Rendered images with source text:
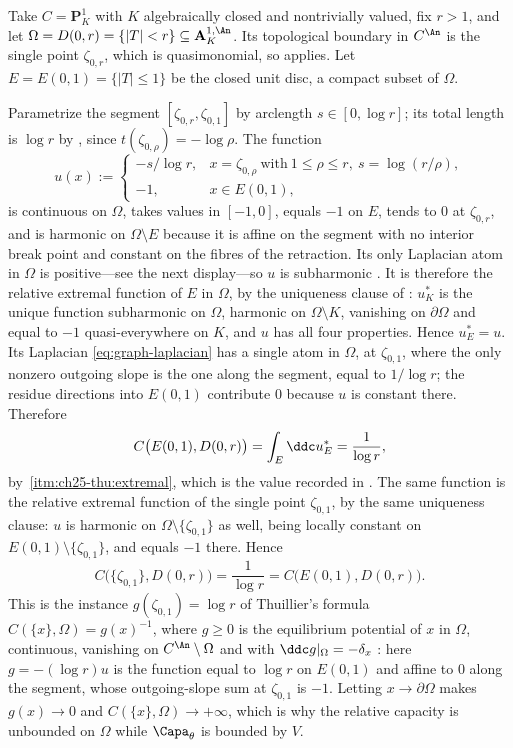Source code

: \begin{example}
\label{ex:ch25-thuillier-disc}
Take $C=\mathbf P^1_K$ with $K$ algebraically closed and nontrivially
valued, fix $r>1$, and let
$\Omega=D(0,r)=\{|T|<r\}\subseteq\mathbf A^{1,\An}_K$.  Its topological
boundary in $C^{\An}$ is the single point $\zeta_{0,r}$, which is
quasimonomial, so  applies.  Let
$E=E(0,1)=\{|T|\leq1\}$ be the closed unit disc, a compact subset of
$\Omega$.

Parametrize the segment $[\zeta_{0,r},\zeta_{0,1}]$ by arclength
$s\in[0,\log r]$; its total length is $\log r$ by
, since $t(\zeta_{0,\rho})=-\log\rho$.  The
function
\[
 u(x):=
 \begin{cases}
  -s/\log r,&x=\zeta_{0,\rho}\ \text{with}\ 1\leq\rho\leq r,\ s=\log(r/\rho),\\
  -1,&x\in E(0,1),
 \end{cases}
\]
is continuous on $\Omega$, takes values in $[-1,0]$, equals $-1$ on
$E$, tends to $0$ at $\zeta_{0,r}$, and is harmonic on
$\Omega\setminus E$ because it is affine on the segment with no interior
break point and constant on the fibres of the retraction.  Its only
Laplacian atom in $\Omega$ is positive---see the next display---so $u$ is
subharmonic \cite[Th\'eor\`eme~3.4.12]{Thu05}.  It is therefore the relative
extremal function of $E$ in $\Omega$, by the uniqueness clause of
\cite[Th\'eor\`eme~3.6.13]{Thu05}: $u^*_K$ is the unique function
subharmonic on $\Omega$, harmonic on $\Omega\setminus K$, vanishing on
$\partial\Omega$ and equal to $-1$ quasi-everywhere on $K$, and $u$
has all four properties.  Hence $u^*_E=u$.  Its Laplacian
\eqref{eq:graph-laplacian} has a single atom in $\Omega$, at
$\zeta_{0,1}$, where the only nonzero outgoing slope is the one along the
segment, equal to $1/\log r$; the residue directions into $E(0,1)$
contribute $0$ because $u$ is constant there.  Therefore
\begin{equation}
\label{eq:ch25-thuillier-disc}
 C\bigl(E(0,1),D(0,r)\bigr)=\int_E\ddc u^*_E=\frac1{\log r},
\end{equation}
by \,\cref{itm:ch25-thu:extremal}, which is
the value recorded in \cite[Remarque~3.6.12]{Thu05}.  The same function is
the relative extremal function of the single point $\zeta_{0,1}$, by the
same uniqueness clause: $u$ is harmonic on
$\Omega\setminus\{\zeta_{0,1}\}$ as well, being locally constant on
$E(0,1)\setminus\{\zeta_{0,1}\}$, and equals $-1$ there.  Hence
\[
 C\bigl(\{\zeta_{0,1}\},D(0,r)\bigr)=\frac1{\log r}
 =C\bigl(E(0,1),D(0,r)\bigr).
\]
This is the instance $g(\zeta_{0,1})=\log r$ of Thuillier's formula
$C(\{x\},\Omega)=g(x)^{-1}$, where $g\geq0$ is the equilibrium
potential of $x$ in $\Omega$, continuous, vanishing on
$C^{\An}\setminus\Omega$ and with $\ddc g|_\Omega=-\delta_x$
\cite[Lemme~3.6.28]{Thu05}: here $g=-(\log r)u$ is the function
equal to $\log r$ on $E(0,1)$ and affine to $0$ along the segment, whose
outgoing-slope sum at $\zeta_{0,1}$ is $-1$.  Letting $x\to\partial\Omega$
makes $g(x)\to0$ and $C(\{x\},\Omega)\to+\infty$, which is why the
relative capacity is unbounded on $\Omega$ while $\Capa_\theta$ is
bounded by $V$.


\end{example}
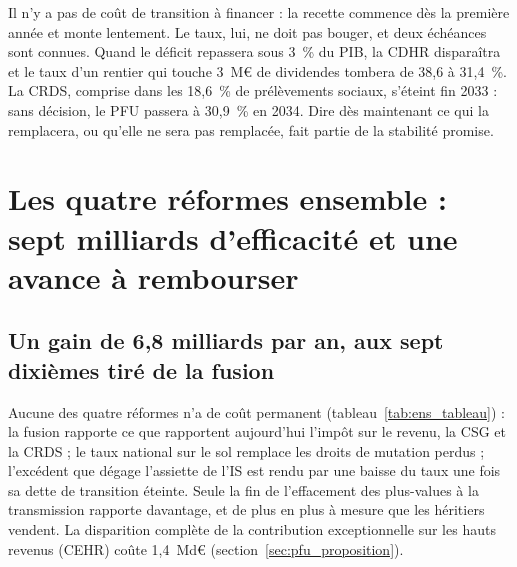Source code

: \documentclass[11pt,a4paper]{article}
\begin{document}
Il n'y a pas de coût de transition à financer : la recette commence dès la première année et monte lentement. Le
taux, lui, ne doit pas bouger, et deux échéances sont connues. Quand le déficit repassera sous 3~\% du PIB, la CDHR
disparaîtra et le taux d'un rentier qui touche 3~M€ de dividendes tombera de 38,6 à 31,4~\%. La CRDS, comprise dans
les 18,6~\% de prélèvements sociaux, s'éteint fin 2033 : sans décision, le PFU passera à 30,9~\% en 2034. Dire dès
maintenant ce qui la remplacera, ou qu'elle ne sera pas remplacée, fait partie de la stabilité promise.


\section{Les quatre réformes ensemble : sept milliards d'efficacité et une avance à rembourser}\label{sec:ensemble}

\subsection{Un gain de 6,8 milliards par an, aux sept dixièmes tiré de la fusion}\label{sec:ens_bilan}

Aucune des quatre réformes n'a de coût permanent (tableau~\ref{tab:ens_tableau}) : la fusion rapporte ce que rapportent
aujourd'hui l'impôt sur le revenu, la CSG et la CRDS ; le taux national sur le sol remplace les droits de mutation
perdus ; l'excédent que dégage l'assiette de l'IS est rendu par une baisse du taux une fois sa dette de transition
éteinte. Seule la fin de l'effacement des plus-values à la transmission rapporte davantage, et de plus en plus à mesure
que les héritiers vendent. La disparition complète de la contribution exceptionnelle sur les hauts revenus (CEHR) coûte
1,4~Md€ (section~\ref{sec:pfu_proposition}).
\end{document}
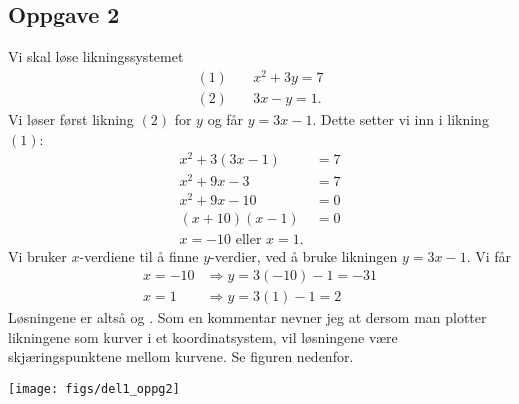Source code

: \subsection*{Oppgave 2}
Vi skal løse likningssystemet
\begin{align*}
	(1) \quad & x^2 + 3y = 7 \\	
	(2) \quad & 3x - y = 1.
\end{align*}
Vi løser først likning $(2)$ for $y$ og får $y = 3x - 1$.
Dette setter vi inn i likning $(1)$:
\begin{align*}
	x^2 + 3 \left( 3x - 1\right) &= 7 \\
	x^2 + 9x - 3 &= 7 \\
	x^2 + 9x - 10 &= 0 \\
	(x + 10)(x - 1) &= 0 \\
	x = -10 \text{ eller } x = 1.
\end{align*}
Vi bruker $x$-verdiene til å finne $y$-verdier, ved å bruke likningen $y = 3x - 1$. Vi får
\begin{align*}
	x = -10 & \Rightarrow y = 3(-10) - 1 = -31 \\
	x = 1 \quad \ & \Rightarrow y = 3(1) - 1 = 2
\end{align*}
Løsningene er altså  og . Som en kommentar nevner jeg at dersom man plotter likningene som kurver i et koordinatsystem, vil løsningene være skjæringspunktene mellom kurvene. Se figuren nedenfor.

\begin{center}
	\texttt{[image: figs/del1\_oppg2]}
\end{center}

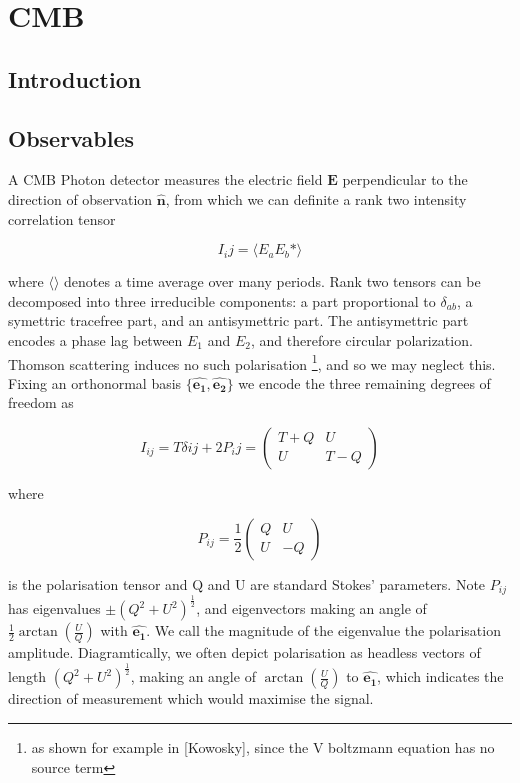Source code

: \documentclass[a4paper,11pt]{article}
\renewcommand{\v}[1]{\mathbf{#1}}
\newcommand{\half}{\frac{1}{2}}
\newcommand{\unit}[1]{\hat{\v{#1}}}
\begin{document}
\section{CMB}

\subsection{Introduction}

\subsection{Observables}
A CMB Photon detector measures the electric field $\v{E}$ perpendicular to the direction of observation $\hat{\v{n}}$, from which we can definite a rank two intensity correlation tensor

\begin{equation}
I_ij = \langle E_aE_b* \rangle
\end{equation}

where $\langle\rangle$ denotes a time average over many periods. Rank two tensors can be decomposed into three irreducible components: a part proportional to $\delta_{ab}$, a symettric tracefree part, and an antisymettric part. The antisymettric part encodes a phase lag between $E_1$ and $E_2$, and therefore circular polarization. Thomson scattering induces no such polarisation \footnote{as shown for example in [Kowosky], since the V boltzmann equation has no source term}, and so we may neglect this. Fixing an orthonormal basis $\{\unit{e_1},\unit{e_2}\}$ we encode the three remaining degrees of freedom as 

\begin{equation}
I_{ij} = T\delta{ij}+2P_ij
=\begin{pmatrix}
T+Q & U\\ 
U & T-Q
\end{pmatrix}
\end{equation}

where 

\begin{equation}
P_{ij} =\half \begin{pmatrix}
Q & U\\ 
U & -Q
\end{pmatrix}
\end{equation}

is the polarisation tensor and Q and U are standard Stokes' parameters. Note $P_{ij}$ has eigenvalues $\pm (Q^2 + U^2)^\half$, and eigenvectors making an angle of $\half\arctan(\frac{U}{Q})$ with $\unit{e_1}$. We call the magnitude of the eigenvalue the polarisation amplitude. Diagramtically, we often depict polarisation as headless vectors of length $(Q^2 + U^2)^\half$, making an angle of $\arctan(\frac{U}{Q})$ to $\unit{e_1}$, which indicates the direction of measurement which would maximise the signal.
\end{document}
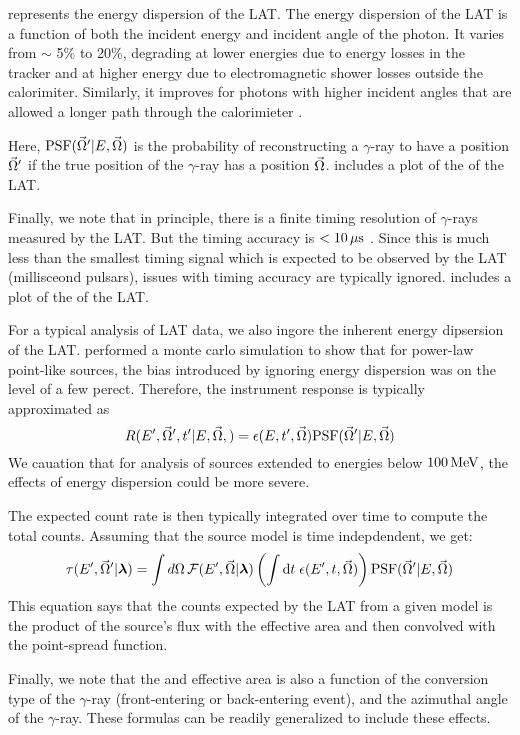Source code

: \edisp represents the energy dispersion of the LAT.  The energy dispersion
of the LAT is a function of both the incident energy and incident angle
of the photon. It varies from $\sim$ 5\% to 20\%, degrading at lower
energies due to energy losses in the tracker and at higher energy due
to electromagnetic shower losses outside the calorimiter. Similarly,
it improves for photons with higher incident angles that are allowed a
longer path through the calorimieter \citep{ackermann_2012a_fermi-large}.

Here, $\text{PSF}(\vec\Omega'|E,\vec\Omega)$ is the probability of
reconstructing a $\gamma$-ray to have a position $\vec\Omega'$ if
the true position of the $\gamma$-ray has a position $\vec\Omega$.
 includes a plot of the \psf of the \ac{LAT}.


Finally, we note that in principle, there is a finite timing resolution
of $\gamma$-rays measured by the \ac{LAT}. But the timing accuracy is
$<10\,\mu\text{s}$ \citep{atwood_2009a_large-telescope}. Since
this is much less than the smallest timing signal which is expected to
be observed by the \ac{LAT} (millisceond pulsars), issues with timing
accuracy are typically ignored.   includes
a plot of the \edisp of the \ac{LAT}.

For a typical analysis of \ac{LAT} data, we also ingore the inherent
energy dipsersion of the \ac{LAT}.  \cite{ackermann_2012a_fermi-large}
performed a monte carlo simulation to show that for power-law point-like
sources, the bias introduced by ignoring energy dispersion was on the
level of a few perect.  
Therefore, the instrument response is typically approximated as
\begin{equation}
  R(E',\vec\Omega',t'|E,\vec\Omega,) = 
  \epsilon(E,t',\vec\Omega) \text{PSF}(\vec\Omega'|E,\vec\Omega)
\end{equation}
We cauation that for analysis of sources extended
to energies below $100\,\text{MeV}$, the effects of energy dispersion
could be more severe.

The expected count rate is then typically integrated over time
to compute the total counts. Assuming that the source model
is time indepdendent, we get: 
\begin{equation}
  \tau(E',\vec\Omega'|\boldsymbol{\lambda})
  = \int d\Omega \,
  \mathcal{F}(E',\vec\Omega|\boldsymbol{\lambda}) 
\left(
\int \text{d}t \; \epsilon(E',t,\vec\Omega) 
\right)
\text{PSF}(\vec\Omega'|E,\vec\Omega)
\end{equation}
This equation says that the counts expected by the LAT
from a given model
is the product of the source's flux with the effective area and then
convolved with the point-spread function.

Finally, we note that the \psf and effective area is also a function of the conversion type
of the $\gamma$-ray (front-entering or back-entering event), and the azimuthal
angle of the $\gamma$-ray. These formulas can be readily generalized to include these effects.
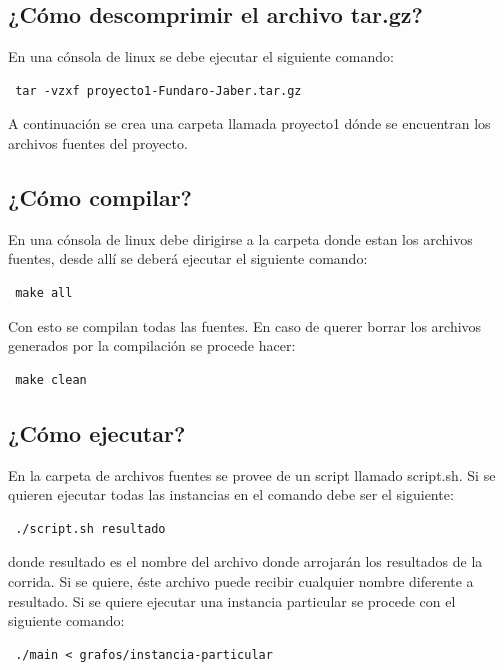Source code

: \documentclass[a4paper,10pt]{article}
\begin{document}
\subsection{¿Cómo descomprimir el archivo tar.gz?}
En una cónsola de linux se debe ejecutar el siguiente comando:
\begin{verbatim}
 tar -vzxf proyecto1-Fundaro-Jaber.tar.gz
\end{verbatim}
A continuación se crea una carpeta llamada proyecto1 dónde se encuentran los archivos fuentes del proyecto.

\subsection{¿Cómo compilar?}
En una cónsola de linux debe dirigirse a la carpeta donde estan los archivos fuentes, desde allí se deberá ejecutar
el siguiente comando:
\begin{verbatim}
 make all
\end{verbatim}
Con esto se compilan todas las fuentes. En caso de querer borrar los archivos generados por la compilación se procede hacer:
\begin{verbatim}
 make clean
\end{verbatim}

\subsection{¿Cómo ejecutar?}
En la carpeta de archivos fuentes se provee de un script llamado script.sh. Si se quieren ejecutar todas las instancias 
en el comando debe ser el siguiente:
\begin{verbatim}
 ./script.sh resultado
\end{verbatim}
donde resultado es el nombre del archivo donde arrojarán los resultados de la corrida. Si se quiere, éste archivo puede recibir cualquier nombre diferente a resultado.
Si se quiere ejecutar una instancia particular se procede con el siguiente comando:
\begin{verbatim}
 ./main < grafos/instancia-particular
\end{verbatim}
\newpage
\end{document}
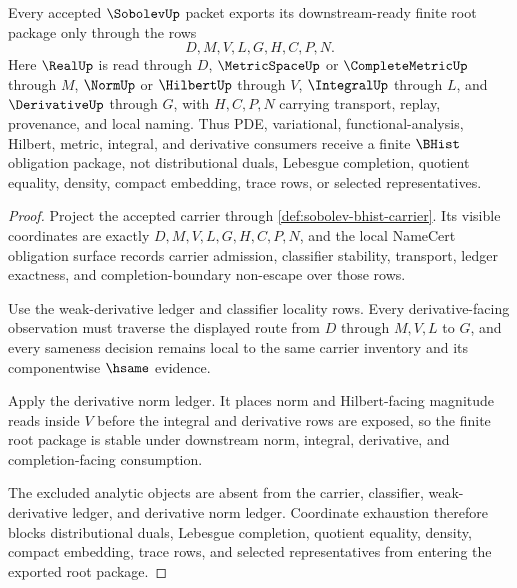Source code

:\begin{theorem}
\label{thm:sobolev-finite-window-root-package}
Every accepted $\SobolevUp$ packet exports its downstream-ready finite root package only through the rows
$$
D,M,V,L,G,H,C,P,N .
$$
Here $\RealUp$ is read through $D$, $\MetricSpaceUp$ or $\CompleteMetricUp$ through $M$, $\NormUp$ or $\HilbertUp$ through $V$, $\IntegralUp$ through $L$, and $\DerivativeUp$ through $G$, with $H,C,P,N$ carrying transport, replay, provenance, and local naming. Thus PDE, variational, functional-analysis, Hilbert, metric, integral, and derivative consumers receive a finite $\BHist$ obligation package, not distributional duals, Lebesgue completion, quotient equality, density, compact embedding, trace rows, or selected representatives.
\end{theorem}
\begin{proof}
Project the accepted carrier through \autoref{def:sobolev-bhist-carrier}. Its visible coordinates are exactly $D,M,V,L,G,H,C,P,N$, and the local NameCert obligation surface records carrier admission, classifier stability, transport, ledger exactness, and completion-boundary non-escape over those rows.

Use the weak-derivative ledger and classifier locality rows. Every derivative-facing observation must traverse the displayed route from $D$ through $M,V,L$ to $G$, and every sameness decision remains local to the same carrier inventory and its componentwise $\hsame$ evidence.

Apply the derivative norm ledger. It places norm and Hilbert-facing magnitude reads inside $V$ before the integral and derivative rows are exposed, so the finite root package is stable under downstream norm, integral, derivative, and completion-facing consumption.

The excluded analytic objects are absent from the carrier, classifier, weak-derivative ledger, and derivative norm ledger. Coordinate exhaustion therefore blocks distributional duals, Lebesgue completion, quotient equality, density, compact embedding, trace rows, and selected representatives from entering the exported root package.
\end{proof}

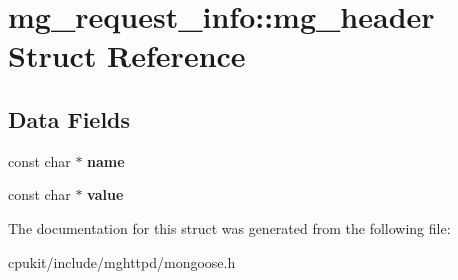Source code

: \hypertarget{structmg__request__info_1_1mg__header}{}\section{mg\+\_\+request\+\_\+info\+::mg\+\_\+header Struct Reference}
\label{structmg__request__info_1_1mg__header}
\subsection*{Data Fields}
\begin{DoxyCompactItemize}
\item 
\mbox{\label{structmg__request__info_1_1mg__header_a9c7ba6f537cac404bbd94032a81786b1}} 
const char $\ast$ {\bfseries name}
\item 
\mbox{\label{structmg__request__info_1_1mg__header_a2f456ca1f6b9e40aae18ffbbc95ff59e}} 
const char $\ast$ {\bfseries value}
\end{DoxyCompactItemize}


The documentation for this struct was generated from the following file\+:\begin{DoxyCompactItemize}
\item 
cpukit/include/mghttpd/mongoose.\+h\end{DoxyCompactItemize}

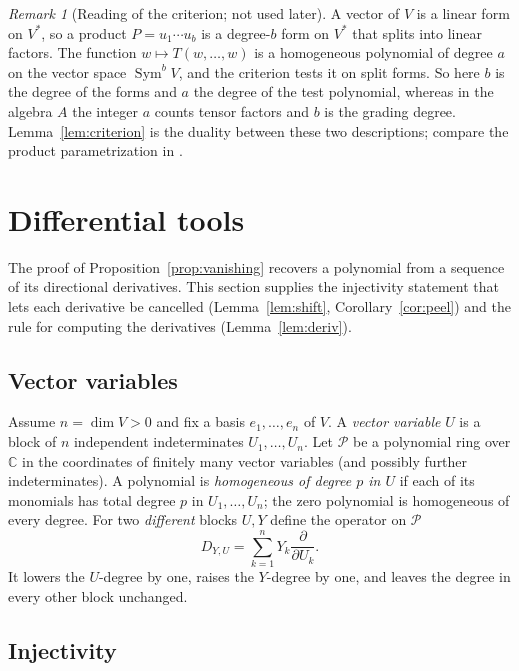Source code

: \documentclass[11pt]{article}
\theoremstyle{remark}
\newtheorem{remark}[theorem]{Remark}
\DeclareMathOperator{\Sym}{Sym}
\newcommand{\C}{\mathbb C}
\newcommand{\D}[2]{D_{#1,#2}}
\newcommand{\PP}{\mathcal P}
\begin{document}
\begin{remark}[Reading of the criterion; not used later]\label{rem:reading}
A vector of $V$ is a linear form on $V^*$, so a product $P=u_1\cdots u_b$
is a degree-$b$ form on $V^*$ that splits into linear factors. The function
$w\mapsto T(w,\dots,w)$ is a homogeneous polynomial of degree $a$ on the
vector space $\Sym^bV$, and the criterion tests it on split forms. So here
$b$ is the degree of the forms and $a$ the degree of the test polynomial,
whereas in the algebra $A$ the integer $a$ counts tensor factors and $b$ is
the grading degree. Lemma~\ref{lem:criterion} is the duality between these
two descriptions; compare the product parametrization in
\cite[Section~2]{RSW}.
\end{remark}

\section{Differential tools}\label{sec:differential}

The proof of Proposition~\ref{prop:vanishing} recovers a polynomial from a
sequence of its directional derivatives. This section supplies the
injectivity statement that lets each derivative be cancelled
(Lemma~\ref{lem:shift}, Corollary~\ref{cor:peel}) and the rule for
computing the derivatives (Lemma~\ref{lem:deriv}).

\subsection{Vector variables}

Assume $n=\dim V>0$ and fix a basis $e_1,\dots,e_n$ of $V$. A \emph{vector
variable} $U$ is a block of $n$ independent indeterminates
$U_1,\ldots,U_n$. Let $\PP$ be a polynomial ring over $\C$ in the
coordinates of finitely many vector variables (and possibly further
indeterminates). A polynomial is \emph{homogeneous of degree $p$ in $U$} if
each of its monomials has total degree $p$ in $U_1,\dots,U_n$; the zero
polynomial is homogeneous of every degree. For two \emph{different} blocks
$U,Y$ define the operator on $\PP$
\[
 \D{Y}{U}=\sum_{k=1}^n Y_k\frac{\partial}{\partial U_k}.
\]
It lowers the $U$-degree by one, raises the $Y$-degree by one, and leaves
the degree in every other block unchanged.

\subsection{Injectivity}
\end{document}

-- Exercise requirements --
Where the word "mathbf" shows up in a line of the entries above, copy that line.

-- Answer section --
Take $C=\mathbf P^1_K$ with $K$ algebraically closed and nontrivially
$\Omega=D(0,r)=\{|T|<r\}\subseteq\mathbf A^{1,\An}_K$.  Its topological
\renewcommand{\v}[1]{\mathbf{#1}}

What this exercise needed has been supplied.